— Task —
Pick out the lines in the listing below that contain the word "items" and copy them.

— Exercise material —
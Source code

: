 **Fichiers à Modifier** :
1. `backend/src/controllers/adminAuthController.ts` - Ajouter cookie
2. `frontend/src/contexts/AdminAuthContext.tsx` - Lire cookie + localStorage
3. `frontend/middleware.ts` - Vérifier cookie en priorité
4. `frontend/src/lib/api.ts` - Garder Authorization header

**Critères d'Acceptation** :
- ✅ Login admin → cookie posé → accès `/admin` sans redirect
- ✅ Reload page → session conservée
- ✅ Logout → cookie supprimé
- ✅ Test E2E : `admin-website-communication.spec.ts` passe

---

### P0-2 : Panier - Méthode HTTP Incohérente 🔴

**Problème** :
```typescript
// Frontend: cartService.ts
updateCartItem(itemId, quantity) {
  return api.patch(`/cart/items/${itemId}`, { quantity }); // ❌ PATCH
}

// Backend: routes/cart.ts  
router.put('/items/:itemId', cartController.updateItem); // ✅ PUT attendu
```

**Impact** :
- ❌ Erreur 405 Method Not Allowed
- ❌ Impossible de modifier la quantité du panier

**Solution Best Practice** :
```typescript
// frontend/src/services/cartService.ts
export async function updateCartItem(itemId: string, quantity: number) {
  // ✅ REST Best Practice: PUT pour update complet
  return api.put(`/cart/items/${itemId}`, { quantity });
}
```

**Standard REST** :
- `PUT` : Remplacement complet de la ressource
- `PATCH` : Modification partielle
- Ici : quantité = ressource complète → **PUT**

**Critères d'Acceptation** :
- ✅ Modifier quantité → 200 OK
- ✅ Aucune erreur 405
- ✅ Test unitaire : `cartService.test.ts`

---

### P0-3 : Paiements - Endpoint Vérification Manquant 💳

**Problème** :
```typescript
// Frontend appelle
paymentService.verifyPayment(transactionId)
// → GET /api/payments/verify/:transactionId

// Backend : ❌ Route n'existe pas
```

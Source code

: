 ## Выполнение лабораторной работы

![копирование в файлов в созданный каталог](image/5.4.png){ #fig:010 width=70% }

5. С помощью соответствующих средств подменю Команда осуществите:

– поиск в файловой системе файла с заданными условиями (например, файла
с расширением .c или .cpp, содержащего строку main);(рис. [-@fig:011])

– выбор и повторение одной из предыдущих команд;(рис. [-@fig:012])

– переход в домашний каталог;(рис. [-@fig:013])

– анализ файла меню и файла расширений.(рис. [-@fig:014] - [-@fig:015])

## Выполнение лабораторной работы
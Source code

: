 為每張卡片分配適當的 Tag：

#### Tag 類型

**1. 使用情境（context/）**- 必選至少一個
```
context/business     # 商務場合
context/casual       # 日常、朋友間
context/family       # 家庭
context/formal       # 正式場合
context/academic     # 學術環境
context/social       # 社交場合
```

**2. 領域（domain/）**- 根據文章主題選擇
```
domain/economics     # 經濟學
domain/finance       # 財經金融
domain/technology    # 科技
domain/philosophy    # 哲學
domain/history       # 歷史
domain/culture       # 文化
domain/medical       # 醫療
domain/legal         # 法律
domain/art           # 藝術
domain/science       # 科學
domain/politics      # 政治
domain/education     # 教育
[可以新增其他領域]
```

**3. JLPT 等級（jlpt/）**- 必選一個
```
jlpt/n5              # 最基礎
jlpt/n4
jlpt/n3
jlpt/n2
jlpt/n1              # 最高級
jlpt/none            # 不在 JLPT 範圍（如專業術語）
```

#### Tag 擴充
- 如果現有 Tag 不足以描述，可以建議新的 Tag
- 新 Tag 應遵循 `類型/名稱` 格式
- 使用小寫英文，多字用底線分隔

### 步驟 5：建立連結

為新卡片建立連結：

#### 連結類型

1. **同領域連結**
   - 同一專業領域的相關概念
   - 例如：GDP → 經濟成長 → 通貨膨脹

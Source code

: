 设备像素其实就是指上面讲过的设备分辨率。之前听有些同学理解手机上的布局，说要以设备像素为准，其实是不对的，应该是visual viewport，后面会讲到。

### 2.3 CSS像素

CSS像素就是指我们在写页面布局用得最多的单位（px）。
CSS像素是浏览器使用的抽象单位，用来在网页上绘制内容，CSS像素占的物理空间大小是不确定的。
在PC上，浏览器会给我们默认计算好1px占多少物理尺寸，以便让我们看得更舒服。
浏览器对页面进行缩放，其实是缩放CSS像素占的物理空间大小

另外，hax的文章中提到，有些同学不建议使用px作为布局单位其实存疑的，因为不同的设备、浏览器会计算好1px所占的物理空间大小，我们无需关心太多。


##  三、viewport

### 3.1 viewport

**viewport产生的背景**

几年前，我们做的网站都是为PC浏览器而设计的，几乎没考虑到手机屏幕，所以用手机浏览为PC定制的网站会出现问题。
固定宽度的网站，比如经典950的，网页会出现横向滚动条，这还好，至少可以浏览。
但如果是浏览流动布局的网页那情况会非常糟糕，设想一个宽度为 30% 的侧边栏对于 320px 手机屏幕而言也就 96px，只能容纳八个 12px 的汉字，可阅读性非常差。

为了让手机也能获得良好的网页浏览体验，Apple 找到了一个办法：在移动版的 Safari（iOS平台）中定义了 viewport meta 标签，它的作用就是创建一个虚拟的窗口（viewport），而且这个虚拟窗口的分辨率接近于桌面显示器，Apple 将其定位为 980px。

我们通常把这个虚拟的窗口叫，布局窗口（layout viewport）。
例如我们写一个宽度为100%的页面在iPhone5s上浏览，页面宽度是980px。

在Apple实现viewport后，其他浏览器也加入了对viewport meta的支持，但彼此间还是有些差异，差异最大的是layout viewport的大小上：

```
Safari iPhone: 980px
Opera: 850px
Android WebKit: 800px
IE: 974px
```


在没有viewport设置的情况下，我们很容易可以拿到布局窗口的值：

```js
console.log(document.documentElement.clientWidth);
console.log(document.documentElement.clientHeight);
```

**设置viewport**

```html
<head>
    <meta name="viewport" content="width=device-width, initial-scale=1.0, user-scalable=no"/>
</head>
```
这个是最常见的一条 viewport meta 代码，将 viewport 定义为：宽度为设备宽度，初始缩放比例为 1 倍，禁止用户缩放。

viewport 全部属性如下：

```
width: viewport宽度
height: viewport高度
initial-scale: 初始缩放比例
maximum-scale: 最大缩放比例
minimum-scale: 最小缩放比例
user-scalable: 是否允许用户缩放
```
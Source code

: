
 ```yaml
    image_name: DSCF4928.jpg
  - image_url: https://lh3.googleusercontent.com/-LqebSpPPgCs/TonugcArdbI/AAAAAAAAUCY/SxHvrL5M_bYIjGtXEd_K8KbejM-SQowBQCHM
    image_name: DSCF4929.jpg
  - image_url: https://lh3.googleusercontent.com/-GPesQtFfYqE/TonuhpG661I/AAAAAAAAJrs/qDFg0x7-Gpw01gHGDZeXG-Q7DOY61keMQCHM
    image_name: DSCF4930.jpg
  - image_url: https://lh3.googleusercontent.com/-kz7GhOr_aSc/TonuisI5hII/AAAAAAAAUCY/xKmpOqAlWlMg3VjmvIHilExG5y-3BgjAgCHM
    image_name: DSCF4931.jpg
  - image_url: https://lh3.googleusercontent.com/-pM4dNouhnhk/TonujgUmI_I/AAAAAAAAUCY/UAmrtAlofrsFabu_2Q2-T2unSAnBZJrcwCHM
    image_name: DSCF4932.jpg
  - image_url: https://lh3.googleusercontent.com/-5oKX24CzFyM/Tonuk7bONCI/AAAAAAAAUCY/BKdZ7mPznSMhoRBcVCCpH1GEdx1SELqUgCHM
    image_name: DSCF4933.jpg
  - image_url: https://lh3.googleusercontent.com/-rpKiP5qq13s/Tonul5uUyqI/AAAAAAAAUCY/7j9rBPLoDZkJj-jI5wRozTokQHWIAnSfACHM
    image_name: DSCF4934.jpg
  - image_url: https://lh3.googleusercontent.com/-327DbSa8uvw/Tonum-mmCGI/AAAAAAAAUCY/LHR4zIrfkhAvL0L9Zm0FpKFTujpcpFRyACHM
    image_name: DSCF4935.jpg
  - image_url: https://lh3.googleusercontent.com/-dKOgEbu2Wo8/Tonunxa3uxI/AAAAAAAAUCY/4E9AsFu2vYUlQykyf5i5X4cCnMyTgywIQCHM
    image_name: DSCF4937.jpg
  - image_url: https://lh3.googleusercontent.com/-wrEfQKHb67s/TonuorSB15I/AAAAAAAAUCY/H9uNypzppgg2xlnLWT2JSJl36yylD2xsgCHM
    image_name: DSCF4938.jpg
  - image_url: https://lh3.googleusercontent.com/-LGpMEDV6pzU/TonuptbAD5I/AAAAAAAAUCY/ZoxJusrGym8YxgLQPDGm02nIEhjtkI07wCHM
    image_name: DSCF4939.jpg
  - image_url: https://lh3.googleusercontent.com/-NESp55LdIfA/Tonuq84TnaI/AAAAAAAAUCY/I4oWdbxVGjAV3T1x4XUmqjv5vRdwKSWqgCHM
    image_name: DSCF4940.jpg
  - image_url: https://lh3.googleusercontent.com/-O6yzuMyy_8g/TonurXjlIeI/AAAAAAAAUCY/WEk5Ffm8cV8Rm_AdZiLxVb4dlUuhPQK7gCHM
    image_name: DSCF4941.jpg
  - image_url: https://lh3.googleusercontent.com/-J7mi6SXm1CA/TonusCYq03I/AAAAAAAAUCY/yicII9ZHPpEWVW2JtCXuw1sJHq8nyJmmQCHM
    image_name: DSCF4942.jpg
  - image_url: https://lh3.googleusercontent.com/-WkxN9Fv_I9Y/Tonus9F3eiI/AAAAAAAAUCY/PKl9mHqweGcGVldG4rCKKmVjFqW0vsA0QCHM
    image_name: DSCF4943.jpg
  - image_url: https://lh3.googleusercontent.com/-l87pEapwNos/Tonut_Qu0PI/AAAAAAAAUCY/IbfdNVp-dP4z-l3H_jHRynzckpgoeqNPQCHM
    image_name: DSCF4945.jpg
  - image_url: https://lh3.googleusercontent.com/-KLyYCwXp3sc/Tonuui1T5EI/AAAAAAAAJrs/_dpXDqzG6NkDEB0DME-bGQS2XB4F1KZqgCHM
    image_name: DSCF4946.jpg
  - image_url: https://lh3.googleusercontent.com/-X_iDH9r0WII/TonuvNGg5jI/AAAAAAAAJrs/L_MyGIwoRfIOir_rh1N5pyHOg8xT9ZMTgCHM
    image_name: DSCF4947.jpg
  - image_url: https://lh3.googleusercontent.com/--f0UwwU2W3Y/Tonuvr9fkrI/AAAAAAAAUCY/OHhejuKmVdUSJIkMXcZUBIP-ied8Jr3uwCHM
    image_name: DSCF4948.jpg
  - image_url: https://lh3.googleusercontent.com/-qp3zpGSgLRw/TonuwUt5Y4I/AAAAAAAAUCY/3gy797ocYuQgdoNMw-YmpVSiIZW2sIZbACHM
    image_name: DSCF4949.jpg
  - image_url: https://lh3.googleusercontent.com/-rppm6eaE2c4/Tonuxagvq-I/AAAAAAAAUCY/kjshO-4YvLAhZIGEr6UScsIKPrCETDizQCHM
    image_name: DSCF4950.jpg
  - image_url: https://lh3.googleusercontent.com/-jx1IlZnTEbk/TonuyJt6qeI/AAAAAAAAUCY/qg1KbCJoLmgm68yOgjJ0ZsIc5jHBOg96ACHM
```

— Answer box —
  return api.patch(`/cart/items/${itemId}`, { quantity }); // ❌ PATCH
router.put('/items/:itemId', cartController.updateItem); // ✅ PUT attendu
  return api.put(`/cart/items/${itemId}`, { quantity });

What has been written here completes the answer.